In my post on Steve Jobs, I suggested that his biggest failure in life turned out–certainly in his own opinion–to be a liberating event that made possible his subsequent success. In other words, his failure was an impostor, just as Rudyard Kipling would say. In this post, I want to suggest the exact same thing, with a different example: one that is female, creative, vulnerable, touching. The example of J.K. Rowling.

Rowling is one of the most successful book authors of all time, and the most successful by far of those alive today. Who knows? Her Harry Potter books may yet become classics that endure down the ages. Rowling herself would be thrilled, because she loves classics and studied them, to the distress of her poor (literally) parents, who wanted her to study something “useful”. As a classics fiend myself (in a world of blank stares whenever anything Greek or Roman comes up), I love her just for that.

But let’s get to her “failure”. Her commencement address at Harvard this year was, in its entirety, a paean to failure–its ability to help a young person navigate life and to liberate her imagination. For the first nine minutes, she reminds her audience of (mostly) successful Harvard graduates and parents of her own family’s crushing poverty when she went to university, but says that “What I feared most for myself at your age was not poverty, but failure.” Then failure came:

… by any conventional measure, a mere seven years after my graduation day, I had failed on an epic scale.
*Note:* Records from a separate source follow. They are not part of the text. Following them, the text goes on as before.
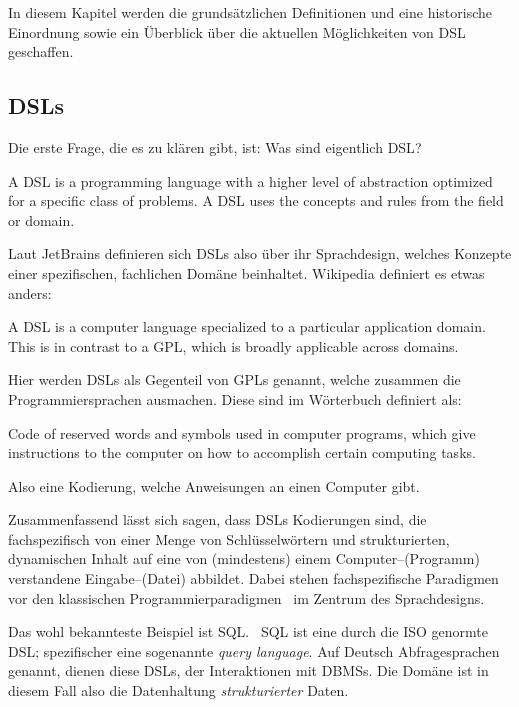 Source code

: In diesem Kapitel werden die grundsätzlichen Definitionen und eine historische Einordnung sowie ein Überblick über die aktuellen Möglichkeiten von \ac{DSL} geschaffen.

\subsection{\aclp{DSL}}\label{subsec:domain-specific-languages}
Die erste Frage, die es zu klären gibt, ist: Was sind eigentlich \ac{DSL}?
\begin{displayquote}
    A \ac{DSL} is a programming language with a higher level of abstraction optimized for a specific class of problems.
    A \ac{DSL} uses the concepts and rules from the field or domain.
\end{displayquote}
Laut JetBrains definieren sich \acp{DSL} also über ihr Sprachdesign, welches Konzepte einer spezifischen, fachlichen Domäne beinhaltet.
Wikipedia definiert es etwas anders:
\begin{displayquote}
    A \ac{DSL} is a computer language specialized to a particular application domain.
    This is in contrast to a \ac{GPL}, which is broadly applicable across domains.
\end{displayquote}
Hier werden \acp{DSL} als Gegenteil von \acp{GPL} genannt, welche zusammen die Programmiersprachen ausmachen.
Diese sind im Wörterbuch definiert als:
\begin{displayquote}
    Code of reserved words and symbols used in computer programs, which give instructions to the computer on how to accomplish certain computing tasks.
\end{displayquote}
Also eine Kodierung, welche Anweisungen an einen Computer gibt.

Zusammenfassend lässt sich sagen, dass \acp{DSL} Kodierungen sind, die fachspezifisch von einer Menge von Schlüsselwörtern und strukturierten, dynamischen Inhalt auf eine von (mindestens) einem Computer--(Programm) verstandene Eingabe--(Datei) abbildet.
Dabei stehen fachspezifische Paradigmen vor den klassischen Programmierparadigmen~\autocite{wikipedia-contributors-2024D} im Zentrum des Sprachdesigns.

Das wohl bekannteste Beispiel ist \ac{SQL}.~\autocite{unknown-author-2023}
\ac{SQL} ist eine durch die \ac{ISO} genormte \ac{DSL}; spezifischer eine sogenannte \textit{query language}.
Auf Deutsch Abfragesprachen genannt, dienen diese \acp{DSL}, der Interaktionen mit \acp{DBMS}.
Die Domäne ist in diesem Fall also die Datenhaltung \textit{strukturierter} Daten.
An exceptionally short-lived marriage had imploded, and I was jobless, a lone parent, and as poor as it is possible to be in modern Britain, without being homeless. The fears my parents had had for me, and that I had had for myself, had both come to pass, and by every usual standard, I was the biggest failure I knew.

She did not see it at the time, but this turned out to be a liberating event, rather as Steve Jobs’ career disaster at the age of thirty had been for him:

Here are the key passages:

So why do I talk about the benefits of failure? Simply because failure meant a stripping away of the inessential. I stopped pretending to myself that I was anything other than what I was, and began to direct all my energy into finishing the only work that mattered to me. Had I really succeeded at anything else, I might never have found the determination to succeed in the one arena I believed I truly belonged. I was set free, because my greatest fear had already been realised, and I was still alive, and I still had a daughter whom I adored, and I had an old typewriter and a big idea. And so rock bottom became the solid foundation on which I rebuilt my life.

More disasters followed. She lost her mother, she thought of killing herself, she was depressed. But she kept writing–in cafés, whenever her baby daughter fell asleep–and letting her imagination range freely as it now, after failure, could. The irony would soon be complete: several publishers turned down her Harry Potter story! Even her book, in other words, began as a failure. Then, one publisher took it. And the rest, as they say, is history.